Biden's Remarks Impact on Oil Market, Inflation, and Bond Yields

Biden's Possible Misstep and Rising Inflation Impact on Bond Yields and Black Gold
Biden's Remarks on Bombing Iran Oil Facilities
There are speculations that President Biden might have made another verbal error when he mentioned that they were "discussing" bombing Iran oil facilities. Regardless of the confusion, the oil market has reacted, with West Texas Intermediate (WTI) trading at one-month highs.
Increasing Pump Prices
As a result of the rising WTI, pump prices are also expected to go higher.
Impact on Services PMI and Inflation Data
While the Services PMI headline data was solid, it was marred by significant increases in underlying inflation data. This, combined with the surge in oil prices, led to a significant rise in bond yields on the day, with yields up 6-8bps across the curve.
Drop in Rate-Cut Expectations
There has also been a noticeable decrease in rate-cut expectations. The year 2024 is now evenly split between 2 and 3 more cuts, while 2025 remains at 4x25bps cuts.
USD Rises Amid Geopolitical Safe Haven Flows
The short-term interest rates' hawkish shift has helped the USD rise, alongside geopolitical safe haven flows.
US Equity Markets
US equity markets saw a decrease overnight, with futures dumping at the European open. There were some chaotic swings around the US cash open, but once Europe was closed, the selling pressure resumed. Small Caps were the laggard and S&P/Nasdaq were the least affected in today's market.

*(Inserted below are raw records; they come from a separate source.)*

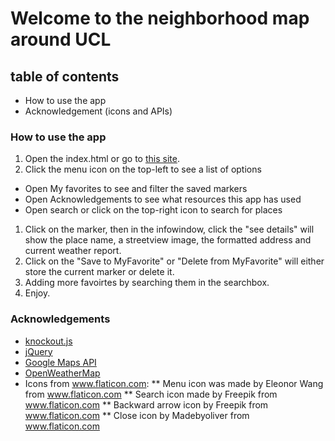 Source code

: # Welcome to the neighborhood map around UCL # 

## table of contents ## 

* How to use the app
* Acknowledgement (icons and APIs) 

### How to use the app 

1. Open the index.html or go to [this site](). 
1. Click the menu icon on the top-left to see a list of options

* Open My favorites to see and filter the saved markers 
* Open Acknowledgements to see what resources this app has used 
* Open search or click on the top-right icon to search for places 

1. Click on the marker, then in the infowindow, click the "see details" will show the place name, a streetview image, the formatted address and current weather report. 
1. Click on the "Save to MyFavorite" or "Delete from MyFavorite" will either store the current marker or delete it. 
1. Adding more favoirtes by searching them in the searchbox.
1. Enjoy. 


### Acknowledgements 
* [knockout.js](knockoutjs.com)
* [jQuery](http://jquery.com/)
* [Google Maps API](https://developers.google.com/maps/)
* [OpenWeatherMap](http://openweathermap.org/api)
* Icons from www.flaticon.com: 
** Menu icon was made by Eleonor Wang from www.flaticon.com
** Search icon made by Freepik from www.flaticon.com
** Backward arrow icon by Freepik from www.flaticon.com
** Close icon by Madebyoliver from www.flaticon.com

Volatility Around Tomorrow's Payrolls Print
There is expected to be significant action around tomorrow's payrolls print, but stocks are currently ignoring the risk.
Bonds at One Month Highs
Bonds are back at one month highs and stocks are slightly fading as the two asset classes begin to re-converge into tomorrow's jobs data.
Surge in BEs Due to Higher Oil Prices
There is a surge in breakeven inflation rates (BEs) due to the rise in oil prices, which is not what the Federal Reserve and its associates would like to see.
Gold and Bitcoin
Despite the strength of the dollar, gold is maintaining its gains. Bitcoin, on the other hand, remained essentially unchanged, finding support at $60,000 after the last couple of days' collapse.
US Macro Surprise Data
The US Macro Surprise data surged back into the positive today, reaching its highest in six months. This raises the question of whether an economy that required 50bps of rate-cuts and is priced for 75bps more bps this year really needs it.
USA Sovereign Risk
Meanwhile, USA sovereign risk continues to quietly increase. This could potentially be the ultimate hedge for a Harris victory.
Bottom Line
It's clear that the current geopolitical and economic climate is causing significant shifts in markets, from oil and bonds to the USD and equities. The question is, how will these shifts impact the broader economy and what will be the response of key players like the Federal Reserve? It's a complex scenario that requires careful observation and analysis. What are your thoughts on this? Feel free to share this article with your friends and discuss it. Don't forget to sign up for the Daily Briefing, which takes place every day at 6pm.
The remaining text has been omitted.